Photo Courtesy of Janet Hoffar Photography
Quidditch is huge now. Twelve teams just competed at the European Games, and quidditch has expanded to over 25 countries in under 10 years. However, rather than celebrating, I am here to sound the alarm of stagnation and fatigue.

At this point there are approximately four people in the world who can make a living off of quidditch. (I refer, of course, to USQ’s tremendous employees.) And there doesn’t seem to be much indication that this microscopic pool of people is about to grow in size. Small national governing bodies are entirely dependent upon the countless hours of unpaid volunteers who have a huge passion for the sport but inevitably have or will soon have more pressing obligations. I’ve watched a number of people come and go through the quidditch community, and as much as all of us wish it weren’t the case, eventually school, work, family, or something else cuts into one’s quidditch time. I know my time is coming. Just in this past 2014-15 season, the leaders of four of the largest quidditch bodies in the world have left in various capacities. USQ (ex-CEO Alex Benepe in April), QuidditchUK (former President Amy Maidment in March), Fédération du Quidditch Français (former President Orel Cosseron earlier this month) and the IQA (the President of the Congress, Matthew Guenzel, stepped down in December) have all had leadership changes in some form, and this seems only the tip of the iceberg.
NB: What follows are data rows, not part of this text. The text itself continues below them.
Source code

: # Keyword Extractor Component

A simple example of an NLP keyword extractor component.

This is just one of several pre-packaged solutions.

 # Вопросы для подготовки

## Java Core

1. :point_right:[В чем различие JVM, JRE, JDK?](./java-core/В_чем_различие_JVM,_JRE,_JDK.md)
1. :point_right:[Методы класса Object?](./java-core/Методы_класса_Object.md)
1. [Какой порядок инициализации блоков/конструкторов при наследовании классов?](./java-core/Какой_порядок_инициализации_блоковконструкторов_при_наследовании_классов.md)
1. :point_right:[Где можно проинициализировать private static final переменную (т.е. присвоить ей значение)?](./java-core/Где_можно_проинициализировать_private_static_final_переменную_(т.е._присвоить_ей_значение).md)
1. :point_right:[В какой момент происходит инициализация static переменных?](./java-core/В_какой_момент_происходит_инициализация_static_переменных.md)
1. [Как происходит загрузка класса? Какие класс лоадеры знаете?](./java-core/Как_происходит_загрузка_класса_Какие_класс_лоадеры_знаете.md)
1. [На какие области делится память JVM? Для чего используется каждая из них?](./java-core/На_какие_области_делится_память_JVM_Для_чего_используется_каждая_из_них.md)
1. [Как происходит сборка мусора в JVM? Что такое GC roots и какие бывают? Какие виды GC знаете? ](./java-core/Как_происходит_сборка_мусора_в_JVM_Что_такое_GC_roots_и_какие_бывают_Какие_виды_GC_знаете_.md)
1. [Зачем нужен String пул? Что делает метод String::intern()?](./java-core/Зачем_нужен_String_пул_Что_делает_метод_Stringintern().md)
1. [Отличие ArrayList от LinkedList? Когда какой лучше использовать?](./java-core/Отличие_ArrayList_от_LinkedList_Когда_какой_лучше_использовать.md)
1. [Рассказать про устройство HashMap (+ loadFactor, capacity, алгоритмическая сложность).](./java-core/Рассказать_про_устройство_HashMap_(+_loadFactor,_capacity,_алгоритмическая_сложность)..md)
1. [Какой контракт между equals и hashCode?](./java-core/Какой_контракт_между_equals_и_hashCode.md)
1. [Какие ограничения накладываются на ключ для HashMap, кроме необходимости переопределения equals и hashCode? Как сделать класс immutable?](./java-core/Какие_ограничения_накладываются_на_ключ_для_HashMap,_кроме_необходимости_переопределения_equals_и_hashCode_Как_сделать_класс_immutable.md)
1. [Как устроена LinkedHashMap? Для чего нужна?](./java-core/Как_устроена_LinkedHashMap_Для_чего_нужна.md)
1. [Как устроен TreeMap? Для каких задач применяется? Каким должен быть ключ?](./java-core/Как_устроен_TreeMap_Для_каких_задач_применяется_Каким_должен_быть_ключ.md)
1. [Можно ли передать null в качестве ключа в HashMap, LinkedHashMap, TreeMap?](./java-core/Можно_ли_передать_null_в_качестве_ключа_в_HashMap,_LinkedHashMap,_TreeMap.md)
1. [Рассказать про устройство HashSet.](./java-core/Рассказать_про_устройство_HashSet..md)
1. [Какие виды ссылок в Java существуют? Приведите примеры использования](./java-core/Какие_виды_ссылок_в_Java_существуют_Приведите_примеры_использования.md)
Photo Courtesy of Isabella Gong Photography
Everything I’m about to say is anecdotal, but it seems that the average age of quidditch volunteers, regardless of associated organization, is higher than it’s ever been. Part of this is just statistics. Quidditch has been around for the span of two college undergraduate careers, and yet it seems to me that our community continues to rely on the same individuals to lead us as we have since nearly the beginning, and fewer new individuals are stepping up to the plate. I’d venture to say that the number of new volunteers in the community is the lowest it’s ever been. There are benefits to this; experience often leads to competence, but where does that leave us in the future? Our current leaders are going to be leaving soon – we’ve already seen the beginning of the exodus and if more people don’t step up to the plate and assume the leadership mantle, the progress that I spent paragraphs celebrating above could halt.

We’ve come a long way on the backs of some great leaders, but in order for quidditch to nurture its longevity so the next generation can enjoy the sport, it needs to assert itself more in the community. I beseech you to step up get involved! There are opportunities of all kinds, all around the world. Most of us had no special skills other than time and passion, and we turned quidditch into what it is today. New generation, it’s your turn to shine. There are a number of ways you can get involved, and I encourage you to contact your local organization, or even the IQA. Even if you don’t like everything you’re seeing, be the change you want to see. You can make a difference. As someone who has had a lot of experience in quidditch, I can tell you that there is no organization that will turn away your help. If you’re passionate enough about quidditch that you chose to read this article, then I’m willing to bet you can help some quidditch organization somewhere. And if you can’t find the proper place with the local governing body, there are still plenty of ways you can volunteer and help grow quidditch.

Photo Courtesy of Sofia de la Vega Photography
The quidditch world is at a point where it depends on volunteers and is soon going to be depending on new blood. The founding generation is on its way out. Those that made quidditch what it is today are soon to be leaving the game, and for the current success and growth to continue, we need leaders who will learn from the departing generation and add their own ideas to make quidditch better than before.